3. Kerstin Brätsch (Germany)
In her series Para Psychics (2020–2022), Kerstin Brätsch moves beyond the traditional canvas and transforms predictions from palm readers and clairvoyants into semi-abstract paintings. Drawing upon the idea of spirit and inner consciousness, she confronts Francis Picabia’s Viens avec moi là-bas (1948) for its relation to consciousness, as well as Paysage avec nuages roses (1928) by Yves Tanguy. In doing so, she produces monumental, marbled works on paper, with their enigmatic titles and accompanying meditative soundscapes.
4. Monster Chetwynd (United Kingdom)
Monster Chetwynd created a large-scale walkable floor collage, echoing Max Ernst’s collage books, where visitors can wander and get absorbed in it. Using humour and absurdity to challenge conventional ideas about gender and social roles, Chetwynd mixes performance, set and costume design, sculpture, and collage to engage in dialogue with iconic Surrealist works such as Dalí’s Mae West Lips Sofa (1938) or the poetic leaflets known as Papillons (1924), once scattered through Paris by the Surrealists.

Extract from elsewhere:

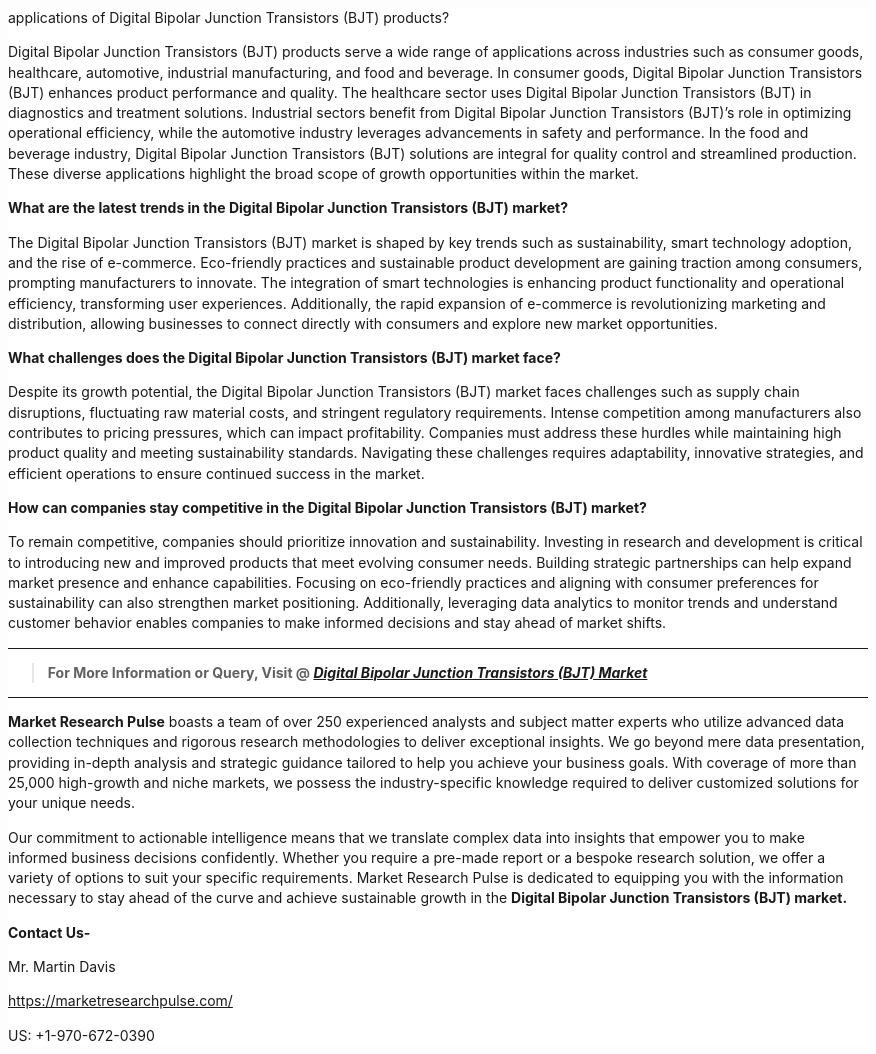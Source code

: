 applications of Digital Bipolar Junction Transistors (BJT) products?</strong></p><p>Digital Bipolar Junction Transistors (BJT) products serve a wide range of applications across industries such as consumer goods, healthcare, automotive, industrial manufacturing, and food and beverage. In consumer goods, Digital Bipolar Junction Transistors (BJT) enhances product performance and quality. The healthcare sector uses Digital Bipolar Junction Transistors (BJT) in diagnostics and treatment solutions. Industrial sectors benefit from Digital Bipolar Junction Transistors (BJT)&rsquo;s role in optimizing operational efficiency, while the automotive industry leverages advancements in safety and performance. In the food and beverage industry, Digital Bipolar Junction Transistors (BJT) solutions are integral for quality control and streamlined production. These diverse applications highlight the broad scope of growth opportunities within the market.</p><p><strong>What are the latest trends in the Digital Bipolar Junction Transistors (BJT) market?</strong></p><p>The Digital Bipolar Junction Transistors (BJT) market is shaped by key trends such as sustainability, smart technology adoption, and the rise of e-commerce. Eco-friendly practices and sustainable product development are gaining traction among consumers, prompting manufacturers to innovate. The integration of smart technologies is enhancing product functionality and operational efficiency, transforming user experiences. Additionally, the rapid expansion of e-commerce is revolutionizing marketing and distribution, allowing businesses to connect directly with consumers and explore new market opportunities.</p><p><strong>What challenges does the Digital Bipolar Junction Transistors (BJT) market face?</strong></p><p>Despite its growth potential, the Digital Bipolar Junction Transistors (BJT) market faces challenges such as supply chain disruptions, fluctuating raw material costs, and stringent regulatory requirements. Intense competition among manufacturers also contributes to pricing pressures, which can impact profitability. Companies must address these hurdles while maintaining high product quality and meeting sustainability standards. Navigating these challenges requires adaptability, innovative strategies, and efficient operations to ensure continued success in the market.</p><p><strong>How can companies stay competitive in the Digital Bipolar Junction Transistors (BJT) market?</strong></p><p>To remain competitive, companies should prioritize innovation and sustainability. Investing in research and development is critical to introducing new and improved products that meet evolving consumer needs. Building strategic partnerships can help expand market presence and enhance capabilities. Focusing on eco-friendly practices and aligning with consumer preferences for sustainability can also strengthen market positioning. Additionally, leveraging data analytics to monitor trends and understand customer behavior enables companies to make informed decisions and stay ahead of market shifts.</p><hr /><blockquote><p><strong>For More Information or Query, Visit @&nbsp;<em><a href="https://marketresearchpulse.com/report/94813/digital-bipolar-junction-transistors-bjt-market?utm_source=Linkedin&utm_medium=022">Digital Bipolar Junction Transistors (BJT) Market</a></em></strong></p></blockquote><hr /><p><strong>Market Research Pulse</strong> boasts a team of over 250 experienced analysts and subject matter experts who utilize advanced data collection techniques and rigorous research methodologies to deliver exceptional insights. We go beyond mere data presentation, providing in-depth analysis and strategic guidance tailored to help you achieve your business goals. With coverage of more than 25,000 high-growth and niche markets, we possess the industry-specific knowledge required to deliver customized solutions for your unique needs.</p><p>Our commitment to actionable intelligence means that we translate complex data into insights that empower you to make informed business decisions confidently. Whether you require a pre-made report or a bespoke research solution, we offer a variety of options to suit your specific requirements. Market Research Pulse is dedicated to equipping you with the information necessary to stay ahead of the curve and achieve sustainable growth in the <strong>Digital Bipolar Junction Transistors (BJT) market.</strong></p><p><strong>Contact Us-</strong></p><p>Mr. Martin Davis</p><p>https://marketresearchpulse.com/</p><p>US: +1-970-672-0390</p>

5. Tai Shani (United Kingdom)
In her work, Tai Shani explores the hallucinogenic effects of ergot, a fungus found on rye and grains and known as the origin of LSD. From this interest, she develops alternative worlds in which psychoactive substances play a central role. For Beyond Surrealism, she presents a new installation within her ongoing project The Neon Hieroglyph (since 2021): a nocturnal scene in which a ghost floats above an abstract wooden landscape. Shani draws inspiration from Unica Zürn’s Komposition (1955), whose figures are haunted by dreams and fantasies.
6. Raphaela Vogel (Germany)
Raphaela Vogel investigates how power operates, how deeply rooted it is, and the roles that culture and psychology play in shaping it. Her installations combine film, sound, sculpture, anatomical models, and painted animal hides into spatial collages. In My Appropriation of Her Holy Hollowness (2021–2025), she dismantles and re-examines traditional power structures, reflecting on dominant ideas about gender, humanity and animality, technology, and biology, while establishing a dialogue with Dalí’s Couple aux têtes pleines de nuages (1936) and Shirley Temple, le plus jeune monstre sacré du cinéma de son temps (1939).